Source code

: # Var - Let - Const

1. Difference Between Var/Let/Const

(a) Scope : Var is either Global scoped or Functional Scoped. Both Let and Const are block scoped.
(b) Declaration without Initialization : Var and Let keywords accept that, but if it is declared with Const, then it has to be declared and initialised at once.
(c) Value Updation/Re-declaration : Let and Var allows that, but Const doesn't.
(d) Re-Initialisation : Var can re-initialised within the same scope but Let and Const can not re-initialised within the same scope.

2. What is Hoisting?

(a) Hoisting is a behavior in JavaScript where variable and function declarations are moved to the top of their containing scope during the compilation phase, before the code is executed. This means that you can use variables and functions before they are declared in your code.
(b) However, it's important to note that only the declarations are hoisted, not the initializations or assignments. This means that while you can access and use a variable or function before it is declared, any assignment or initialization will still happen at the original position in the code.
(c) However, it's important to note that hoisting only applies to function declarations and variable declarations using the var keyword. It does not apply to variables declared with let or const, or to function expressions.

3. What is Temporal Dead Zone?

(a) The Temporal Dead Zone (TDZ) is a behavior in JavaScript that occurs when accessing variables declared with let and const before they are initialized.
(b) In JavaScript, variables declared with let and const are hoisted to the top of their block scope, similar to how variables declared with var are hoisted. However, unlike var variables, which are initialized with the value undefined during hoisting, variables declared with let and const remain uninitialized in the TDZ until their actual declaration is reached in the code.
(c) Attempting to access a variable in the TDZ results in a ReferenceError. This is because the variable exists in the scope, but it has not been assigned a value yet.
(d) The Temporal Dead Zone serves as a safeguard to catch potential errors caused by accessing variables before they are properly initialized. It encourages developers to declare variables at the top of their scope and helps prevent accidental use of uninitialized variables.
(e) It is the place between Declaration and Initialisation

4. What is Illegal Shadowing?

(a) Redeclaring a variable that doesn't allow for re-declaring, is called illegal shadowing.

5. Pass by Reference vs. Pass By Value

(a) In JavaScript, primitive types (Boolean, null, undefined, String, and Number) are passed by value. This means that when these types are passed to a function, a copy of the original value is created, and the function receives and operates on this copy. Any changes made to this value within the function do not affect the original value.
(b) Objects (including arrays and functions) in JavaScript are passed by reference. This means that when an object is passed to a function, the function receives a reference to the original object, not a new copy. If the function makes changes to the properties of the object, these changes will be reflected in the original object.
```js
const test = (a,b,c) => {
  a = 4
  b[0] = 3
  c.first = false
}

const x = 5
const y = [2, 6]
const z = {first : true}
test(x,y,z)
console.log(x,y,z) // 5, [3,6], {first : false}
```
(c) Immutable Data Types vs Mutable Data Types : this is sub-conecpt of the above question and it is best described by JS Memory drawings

----------

§ WHAT TO PRODUCE
Each line in the data is to be written out precisely.

§ RESPONSE FOR THIS EXERCISE
Source code

: # Var - Let - Const

1. Difference Between Var/Let/Const

(a) Scope : Var is either Global scoped or Functional Scoped. Both Let and Const are block scoped.
(b) Declaration without Initialization : Var and Let keywords accept that, but if it is declared with Const, then it has to be declared and initialised at once.
(c) Value Updation/Re-declaration : Let and Var allows that, but Const doesn't.
(d) Re-Initialisation : Var can re-initialised within the same scope but Let and Const can not re-initialised within the same scope.

2. What is Hoisting?

(a) Hoisting is a behavior in JavaScript where variable and function declarations are moved to the top of their containing scope during the compilation phase, before the code is executed. This means that you can use variables and functions before they are declared in your code.
(b) However, it's important to note that only the declarations are hoisted, not the initializations or assignments. This means that while you can access and use a variable or function before it is declared, any assignment or initialization will still happen at the original position in the code.
(c) However, it's important to note that hoisting only applies to function declarations and variable declarations using the var keyword. It does not apply to variables declared with let or const, or to function expressions.

3. What is Temporal Dead Zone?

(a) The Temporal Dead Zone (TDZ) is a behavior in JavaScript that occurs when accessing variables declared with let and const before they are initialized.
(b) In JavaScript, variables declared with let and const are hoisted to the top of their block scope, similar to how variables declared with var are hoisted. However, unlike var variables, which are initialized with the value undefined during hoisting, variables declared with let and const remain uninitialized in the TDZ until their actual declaration is reached in the code.
(c) Attempting to access a variable in the TDZ results in a ReferenceError. This is because the variable exists in the scope, but it has not been assigned a value yet.
(d) The Temporal Dead Zone serves as a safeguard to catch potential errors caused by accessing variables before they are properly initialized. It encourages developers to declare variables at the top of their scope and helps prevent accidental use of uninitialized variables.
(e) It is the place between Declaration and Initialisation

4. What is Illegal Shadowing?

(a) Redeclaring a variable that doesn't allow for re-declaring, is called illegal shadowing.

5. Pass by Reference vs. Pass By Value

(a) In JavaScript, primitive types (Boolean, null, undefined, String, and Number) are passed by value. This means that when these types are passed to a function, a copy of the original value is created, and the function receives and operates on this copy. Any changes made to this value within the function do not affect the original value.
(b) Objects (including arrays and functions) in JavaScript are passed by reference. This means that when an object is passed to a function, the function receives a reference to the original object, not a new copy. If the function makes changes to the properties of the object, these changes will be reflected in the original object.
```js
const test = (a,b,c) => {
  a = 4
  b[0] = 3
  c.first = false
}

const x = 5
const y = [2, 6]
const z = {first : true}
test(x,y,z)
console.log(x,y,z) // 5, [3,6], {first : false}
```
(c) Immutable Data Types vs Mutable Data Types : this is sub-conecpt of the above question and it is best described by JS Memory drawings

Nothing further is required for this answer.